▸ **Problem to work on**
Scan the entries line by line and return those with "supplements".

_____

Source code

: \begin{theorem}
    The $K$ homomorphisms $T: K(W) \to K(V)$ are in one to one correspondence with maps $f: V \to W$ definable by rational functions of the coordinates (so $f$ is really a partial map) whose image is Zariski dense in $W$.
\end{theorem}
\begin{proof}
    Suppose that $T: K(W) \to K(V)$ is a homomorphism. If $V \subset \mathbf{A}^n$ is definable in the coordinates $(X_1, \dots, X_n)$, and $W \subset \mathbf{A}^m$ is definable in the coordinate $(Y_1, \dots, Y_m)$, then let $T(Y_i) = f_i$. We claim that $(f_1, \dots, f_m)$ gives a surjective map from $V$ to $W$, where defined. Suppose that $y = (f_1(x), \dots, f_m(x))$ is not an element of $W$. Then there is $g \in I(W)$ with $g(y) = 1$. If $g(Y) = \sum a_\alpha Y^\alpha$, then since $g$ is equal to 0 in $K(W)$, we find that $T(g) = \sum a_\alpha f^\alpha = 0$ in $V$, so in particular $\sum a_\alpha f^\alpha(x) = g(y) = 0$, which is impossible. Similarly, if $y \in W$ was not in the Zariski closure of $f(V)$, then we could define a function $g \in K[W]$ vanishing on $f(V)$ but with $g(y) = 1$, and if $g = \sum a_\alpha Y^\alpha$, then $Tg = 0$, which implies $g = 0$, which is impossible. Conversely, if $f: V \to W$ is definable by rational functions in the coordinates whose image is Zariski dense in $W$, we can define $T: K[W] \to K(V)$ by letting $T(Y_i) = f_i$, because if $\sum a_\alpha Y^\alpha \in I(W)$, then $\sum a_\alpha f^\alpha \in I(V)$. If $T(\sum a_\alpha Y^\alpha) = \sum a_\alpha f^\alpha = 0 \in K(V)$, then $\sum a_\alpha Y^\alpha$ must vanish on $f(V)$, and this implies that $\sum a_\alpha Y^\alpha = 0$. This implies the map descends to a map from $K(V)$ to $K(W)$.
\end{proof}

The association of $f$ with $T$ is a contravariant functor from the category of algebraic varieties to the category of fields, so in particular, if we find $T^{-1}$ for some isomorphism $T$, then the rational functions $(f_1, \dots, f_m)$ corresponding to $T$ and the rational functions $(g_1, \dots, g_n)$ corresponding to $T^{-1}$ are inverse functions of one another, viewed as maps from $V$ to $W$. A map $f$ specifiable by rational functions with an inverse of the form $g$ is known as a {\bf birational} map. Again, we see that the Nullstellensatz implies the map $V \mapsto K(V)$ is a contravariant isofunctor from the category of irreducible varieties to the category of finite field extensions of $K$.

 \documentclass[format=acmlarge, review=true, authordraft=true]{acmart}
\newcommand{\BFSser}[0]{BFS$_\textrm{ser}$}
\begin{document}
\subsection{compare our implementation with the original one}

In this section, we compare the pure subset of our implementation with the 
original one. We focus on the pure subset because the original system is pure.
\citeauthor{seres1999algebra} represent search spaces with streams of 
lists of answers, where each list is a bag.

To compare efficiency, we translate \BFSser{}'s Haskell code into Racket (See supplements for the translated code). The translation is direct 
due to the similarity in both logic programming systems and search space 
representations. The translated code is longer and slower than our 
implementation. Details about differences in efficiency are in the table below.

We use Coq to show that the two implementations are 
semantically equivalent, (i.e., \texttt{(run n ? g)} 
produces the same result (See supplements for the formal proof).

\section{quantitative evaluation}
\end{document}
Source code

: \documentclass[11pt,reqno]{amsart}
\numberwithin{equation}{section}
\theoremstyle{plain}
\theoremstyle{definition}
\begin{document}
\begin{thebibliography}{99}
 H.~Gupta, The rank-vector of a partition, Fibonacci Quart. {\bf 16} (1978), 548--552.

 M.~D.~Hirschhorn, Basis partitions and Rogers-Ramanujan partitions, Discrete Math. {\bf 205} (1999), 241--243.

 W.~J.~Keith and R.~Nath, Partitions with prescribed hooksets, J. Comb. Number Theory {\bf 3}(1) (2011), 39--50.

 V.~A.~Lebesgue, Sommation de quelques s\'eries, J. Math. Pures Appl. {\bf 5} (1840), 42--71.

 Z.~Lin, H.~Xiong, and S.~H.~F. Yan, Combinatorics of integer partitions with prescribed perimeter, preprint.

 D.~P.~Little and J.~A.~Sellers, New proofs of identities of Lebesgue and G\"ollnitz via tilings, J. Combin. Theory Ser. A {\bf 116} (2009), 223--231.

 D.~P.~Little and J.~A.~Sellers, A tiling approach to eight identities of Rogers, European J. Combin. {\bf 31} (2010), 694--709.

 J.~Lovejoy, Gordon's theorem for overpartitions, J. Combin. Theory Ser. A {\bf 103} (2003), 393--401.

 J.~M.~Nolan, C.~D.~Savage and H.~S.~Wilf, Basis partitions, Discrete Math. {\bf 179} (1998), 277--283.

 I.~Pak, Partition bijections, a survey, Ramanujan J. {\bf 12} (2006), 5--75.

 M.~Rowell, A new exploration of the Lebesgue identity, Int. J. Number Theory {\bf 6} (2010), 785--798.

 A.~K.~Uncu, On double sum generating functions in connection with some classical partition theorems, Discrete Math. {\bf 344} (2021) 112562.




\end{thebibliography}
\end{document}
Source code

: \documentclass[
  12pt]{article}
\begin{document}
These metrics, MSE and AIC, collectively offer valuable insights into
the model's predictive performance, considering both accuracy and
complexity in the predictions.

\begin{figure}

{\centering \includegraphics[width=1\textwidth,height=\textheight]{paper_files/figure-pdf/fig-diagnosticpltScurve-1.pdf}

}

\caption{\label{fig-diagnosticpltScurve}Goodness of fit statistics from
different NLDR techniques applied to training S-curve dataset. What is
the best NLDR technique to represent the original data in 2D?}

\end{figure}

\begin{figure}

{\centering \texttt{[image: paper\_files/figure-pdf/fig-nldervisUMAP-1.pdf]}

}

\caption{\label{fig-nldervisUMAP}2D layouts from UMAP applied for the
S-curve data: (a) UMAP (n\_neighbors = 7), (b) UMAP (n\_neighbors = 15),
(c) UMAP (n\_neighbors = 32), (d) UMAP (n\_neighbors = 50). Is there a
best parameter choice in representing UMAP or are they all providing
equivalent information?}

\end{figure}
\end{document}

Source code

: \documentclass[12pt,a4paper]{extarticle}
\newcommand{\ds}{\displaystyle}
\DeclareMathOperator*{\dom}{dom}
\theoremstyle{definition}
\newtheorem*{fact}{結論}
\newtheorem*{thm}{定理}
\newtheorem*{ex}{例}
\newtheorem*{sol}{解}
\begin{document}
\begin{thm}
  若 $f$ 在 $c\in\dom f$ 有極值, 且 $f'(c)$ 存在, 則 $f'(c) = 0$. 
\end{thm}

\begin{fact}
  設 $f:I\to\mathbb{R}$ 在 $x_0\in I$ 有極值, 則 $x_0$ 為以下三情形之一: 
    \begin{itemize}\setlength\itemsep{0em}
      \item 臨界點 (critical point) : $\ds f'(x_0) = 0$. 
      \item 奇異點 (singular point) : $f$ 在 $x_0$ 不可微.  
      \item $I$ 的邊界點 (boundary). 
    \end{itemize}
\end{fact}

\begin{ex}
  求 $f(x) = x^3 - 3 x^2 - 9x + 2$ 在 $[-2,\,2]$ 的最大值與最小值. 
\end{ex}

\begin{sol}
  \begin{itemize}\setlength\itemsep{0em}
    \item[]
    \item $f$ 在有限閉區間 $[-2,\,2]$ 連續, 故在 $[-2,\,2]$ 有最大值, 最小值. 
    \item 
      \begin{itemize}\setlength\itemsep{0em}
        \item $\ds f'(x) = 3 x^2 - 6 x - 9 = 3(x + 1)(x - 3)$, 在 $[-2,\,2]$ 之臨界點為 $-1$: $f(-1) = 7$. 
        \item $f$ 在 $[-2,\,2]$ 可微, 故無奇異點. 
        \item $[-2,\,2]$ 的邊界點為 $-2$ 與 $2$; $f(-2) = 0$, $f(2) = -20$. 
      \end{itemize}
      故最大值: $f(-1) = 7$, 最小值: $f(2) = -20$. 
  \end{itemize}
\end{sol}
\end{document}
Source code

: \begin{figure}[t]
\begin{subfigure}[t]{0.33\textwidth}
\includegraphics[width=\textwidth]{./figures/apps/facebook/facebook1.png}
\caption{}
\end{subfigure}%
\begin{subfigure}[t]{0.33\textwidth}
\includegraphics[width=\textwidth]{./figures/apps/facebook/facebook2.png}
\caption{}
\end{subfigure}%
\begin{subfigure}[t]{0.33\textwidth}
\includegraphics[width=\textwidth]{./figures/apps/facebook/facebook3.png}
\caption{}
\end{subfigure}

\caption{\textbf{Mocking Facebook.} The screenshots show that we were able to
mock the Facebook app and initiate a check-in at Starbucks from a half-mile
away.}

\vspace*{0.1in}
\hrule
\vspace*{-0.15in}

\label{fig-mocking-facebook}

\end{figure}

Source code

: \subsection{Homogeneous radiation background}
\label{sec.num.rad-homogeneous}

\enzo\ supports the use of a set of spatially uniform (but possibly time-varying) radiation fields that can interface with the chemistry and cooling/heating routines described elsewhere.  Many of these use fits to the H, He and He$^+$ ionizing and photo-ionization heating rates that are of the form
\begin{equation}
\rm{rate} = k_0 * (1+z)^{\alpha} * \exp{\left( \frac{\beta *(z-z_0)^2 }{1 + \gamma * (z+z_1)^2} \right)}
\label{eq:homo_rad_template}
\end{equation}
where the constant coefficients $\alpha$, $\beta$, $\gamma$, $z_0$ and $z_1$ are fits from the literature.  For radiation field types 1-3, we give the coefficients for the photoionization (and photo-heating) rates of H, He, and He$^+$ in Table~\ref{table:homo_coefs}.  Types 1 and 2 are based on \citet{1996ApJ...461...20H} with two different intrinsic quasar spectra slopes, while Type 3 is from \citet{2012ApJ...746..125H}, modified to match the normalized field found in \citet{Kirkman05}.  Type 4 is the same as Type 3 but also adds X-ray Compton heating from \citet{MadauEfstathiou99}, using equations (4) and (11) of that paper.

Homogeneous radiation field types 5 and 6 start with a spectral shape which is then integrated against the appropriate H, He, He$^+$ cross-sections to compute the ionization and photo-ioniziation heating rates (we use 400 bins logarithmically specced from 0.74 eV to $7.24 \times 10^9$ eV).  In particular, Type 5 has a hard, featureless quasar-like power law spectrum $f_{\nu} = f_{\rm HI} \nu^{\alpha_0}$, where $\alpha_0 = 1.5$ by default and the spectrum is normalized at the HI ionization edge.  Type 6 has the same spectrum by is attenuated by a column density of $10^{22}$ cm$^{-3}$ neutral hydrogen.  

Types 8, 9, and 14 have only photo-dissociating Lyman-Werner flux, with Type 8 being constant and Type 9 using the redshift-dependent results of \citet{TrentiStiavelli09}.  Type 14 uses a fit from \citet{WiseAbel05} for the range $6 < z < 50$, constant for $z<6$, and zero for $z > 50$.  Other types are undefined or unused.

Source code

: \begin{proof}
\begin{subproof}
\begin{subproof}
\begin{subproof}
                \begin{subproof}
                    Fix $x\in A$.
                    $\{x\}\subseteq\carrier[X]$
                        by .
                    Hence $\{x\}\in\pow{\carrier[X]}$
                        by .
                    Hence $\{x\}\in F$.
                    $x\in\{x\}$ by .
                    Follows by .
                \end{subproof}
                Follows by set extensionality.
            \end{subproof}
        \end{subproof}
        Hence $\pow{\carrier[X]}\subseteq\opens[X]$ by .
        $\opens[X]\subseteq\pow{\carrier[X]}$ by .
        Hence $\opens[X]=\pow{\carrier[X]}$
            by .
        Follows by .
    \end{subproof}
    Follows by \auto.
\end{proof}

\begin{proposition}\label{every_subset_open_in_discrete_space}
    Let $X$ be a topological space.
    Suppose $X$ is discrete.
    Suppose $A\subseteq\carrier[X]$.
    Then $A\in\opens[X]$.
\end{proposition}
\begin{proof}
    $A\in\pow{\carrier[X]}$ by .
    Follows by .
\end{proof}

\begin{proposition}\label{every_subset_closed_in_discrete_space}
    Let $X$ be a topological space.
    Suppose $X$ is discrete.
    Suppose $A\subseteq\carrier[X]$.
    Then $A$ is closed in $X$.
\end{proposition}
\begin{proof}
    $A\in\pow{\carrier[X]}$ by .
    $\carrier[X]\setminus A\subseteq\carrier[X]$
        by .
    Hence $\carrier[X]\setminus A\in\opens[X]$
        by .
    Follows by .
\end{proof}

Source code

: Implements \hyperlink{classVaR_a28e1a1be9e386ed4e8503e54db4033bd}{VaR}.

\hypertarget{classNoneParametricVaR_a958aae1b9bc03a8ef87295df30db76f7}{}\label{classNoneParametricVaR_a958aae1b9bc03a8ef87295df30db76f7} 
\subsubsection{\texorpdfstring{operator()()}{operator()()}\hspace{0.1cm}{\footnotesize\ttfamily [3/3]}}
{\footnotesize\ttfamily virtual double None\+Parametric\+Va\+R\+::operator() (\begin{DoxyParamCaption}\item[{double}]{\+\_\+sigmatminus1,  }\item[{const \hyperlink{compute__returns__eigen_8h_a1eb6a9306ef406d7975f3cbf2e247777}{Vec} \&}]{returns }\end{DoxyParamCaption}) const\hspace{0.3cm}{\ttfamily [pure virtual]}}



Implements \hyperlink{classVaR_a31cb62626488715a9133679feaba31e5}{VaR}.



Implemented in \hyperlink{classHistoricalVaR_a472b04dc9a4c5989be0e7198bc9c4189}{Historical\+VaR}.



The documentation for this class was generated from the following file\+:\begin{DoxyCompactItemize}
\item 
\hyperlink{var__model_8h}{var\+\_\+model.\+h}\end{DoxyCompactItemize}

_____

▸ **Answer to the problem**
To compare efficiency, we translate \BFSser{}'s Haskell code into Racket (See supplements for the translated code). The translation is direct 
produces the same result (See supplements for the formal proof).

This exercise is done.